Sunday, September 9, 2007

Off & Running

We're off and running as of last Friday! I went over rubrics with my students, and was pleased to realize that some of them remembered what they were from last year and could give examples. That kind of synthesis and application is usually really hard for my students, so to have them be able to associate the word 'rubric' with how I graded their scrapbooks and their end-of-year science projects was a good feeling.
We had a few technical difficulties: I was bitten by the "linked media file" in PowerPoint, but fortunately, I had a version of the file that I had printed to a PDF using Acrobat 8 Professional. I've been using Acrobat since version 5, and love the freedom it gives me in making materials for my students! Acrobat 8 allows you to embed media files, and so I was able to pull up that file and show the students the very short clip about rubrics I downloaded from unitedstreaming.
Our other technological issue was one of those ancient jokes that tech support people trade in their down time... "Didja hear the one about the teacher who couldn't get the computer speakers to work because they weren't plugged in??". I wish I were kidding. I had no idea that was the problem because the speakers were providing sound, albeit at a very, very low volume. I figured it was an issue with the line into the computer.

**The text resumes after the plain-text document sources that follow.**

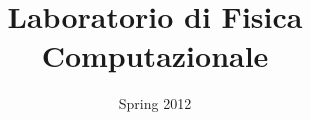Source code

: \documentclass[a4paper,11pt]{report}
\title{\bfseries{\Huge{Laboratorio di Fisica Computazionale}}}
\author{\cursiveshape {Luca Cassia - [MAT. 728341]}}
\date{Spring 2012}
\begin{document}
\maketitle
\tableofcontents






{}

\end{document}
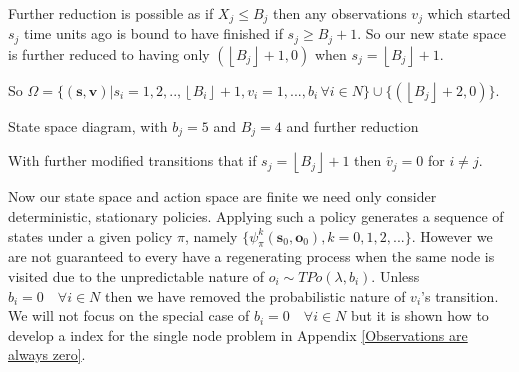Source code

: \documentclass[a4paper,10pt]{article}
\newcommand{\floor}[1]{\left \lfloor #1 \right \rfloor}
\theoremstyle{definition}
\theoremstyle{definition}
\theoremstyle{remark}
\theoremstyle{definition}
\begin{document}
Further reduction is possible as if $X_{j} \leq B_{j}$ then any observations $v_{j}$ which started $s_{j}$ time units ago is bound to have finished if $s_{j} \geq B_{j}+1$. So our new state space is further reduced to having only $(\floor{B_{j}}+1,0)$ when $s_{j}=\floor{B_{j}}+1$.

So $\Omega= \{ (\bm{s},\bm{v}) | s_{i}=1,2,..,\floor{B_{i}}+1 , v_{i}=1,...,b_{i} \, \forall i \in N \} \cup \{(\floor{B_{j}}+2,0) \}$.

\begin{myfigure}
\begin{center}
\end{center}
\caption{State space diagram, with $b_{j}=5$ and $B_{j}=4$ and further reduction}
\end{myfigure}

With further modified transitions that if $s_{j}=\floor{B_{j}}+1$ then $\widetilde{v_{j}}=0$ for $i \neq j$. 

Now our state space and action space are finite we need only consider deterministic, stationary policies. Applying such a policy generates a sequence of states under a given policy $\pi$, namely $\{\psi_{\pi}^{k}(\bm{s}_{0},\bm{o}_{0}), k=0,1,2,... \}$. However we are not guaranteed to every have a regenerating process when the same node is visited due to the unpredictable nature of $o_{i} \sim TPo(\lambda,b_{i})$. Unless $b_{i}=0 \quad \forall i \in N$ then we have removed the probabilistic nature of $v_{i}$'s transition. We will not focus on the special case of $b_{i}=0 \quad \forall i \in N$ but it is shown how to develop a index for the single node problem in Appendix \ref{Observations are always zero}.
\end{document}
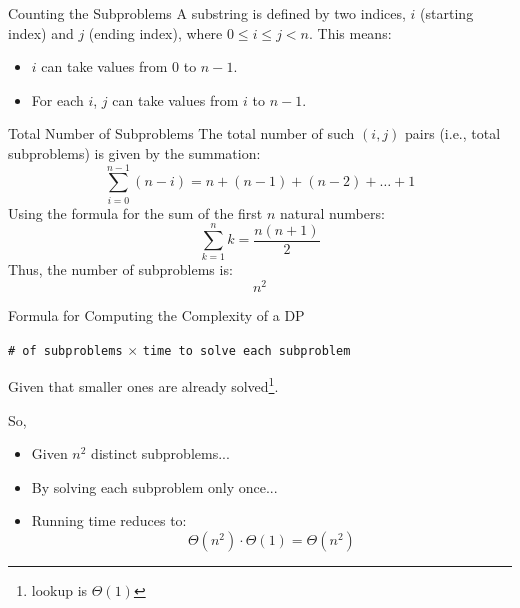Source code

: \documentclass[aspectratio=169]{beamer}
\newcommand{\toRight}[1]{
    \begin{FlushRight}
        {\small #1}
    \end{FlushRight}
}
\begin{document}
\begin{frame}{Counting the Subproblems}
    A substring is defined by two indices, \( i \) (starting index) and \( j \) (ending index), where \( 0 \leq i \leq j < n \). This means:
    \begin{itemize}
        \item \( i \) can take values from \( 0 \) to \( n-1 \).
        \item For each \( i \), \( j \) can take values from \( i \) to \( n-1 \).
    \end{itemize}
\end{frame}

\begin{frame}{Total Number of Subproblems}
    The total number of such \( (i, j) \) pairs (i.e., total subproblems) is given by the summation:
    \[
    \sum_{i=0}^{n-1} (n - i) = n + (n-1) + (n-2) + \dots + 1
    \]
    Using the formula for the sum of the first \( n \) natural numbers:
    \[
    \sum_{k=1}^{n} k = \frac{n(n+1)}{2}
    \]
    Thus, the number of subproblems is:
    \[
    n^2
    \]
\end{frame}

\begin{frame}{Formula for Computing the Complexity of a DP}
    \begin{large}
        \texttt{\# of subproblems} $\times$ \texttt{time to solve each subproblem}
    \end{large}
    \toRight{Given that smaller ones are already solved\footnote{lookup is $\Theta(1)$}.}
    \bigskip
    So,
    \begin{itemize}
        \item Given $n^2$ distinct subproblems...
        \item By solving each subproblem only once...
        \item Running time reduces to:
            {\LARGE
            $$
                \Theta(n^2) \cdot \Theta(1) = \Theta(n^2)
            $$
            }
    \end{itemize}
\end{frame}
\end{document}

And of course, the tech issues had me running late through the lesson again. I did get it explained to the students, briefly, and had time to show two of them their Blogmeister accounts. We had two students log in and post very brief messages, but it was really a moment! At least for me.
After seeing that the log-in was a bit complicated for my students, I made a cue sheet for posting to the blog, just like several of the "computer how-tos" I've made. I posted a general one here.
I was also discovered a feature that makes all of the effort of blogging worth it: Blogmeister runs the student posts through the Flesch-Kincaid Readability test. It also gives a grade equivalence for student writing, which I think will be a valuable hook.
I shared the information with the Dean of our special education department at school, and she suggested I present the information as a mini-inservice at a staff meeting for our department. I'm not sure I really want to do that... I'm always worried I'm going to step on toes or have other teachers say that this is a stupid idea and not worth the time and effort.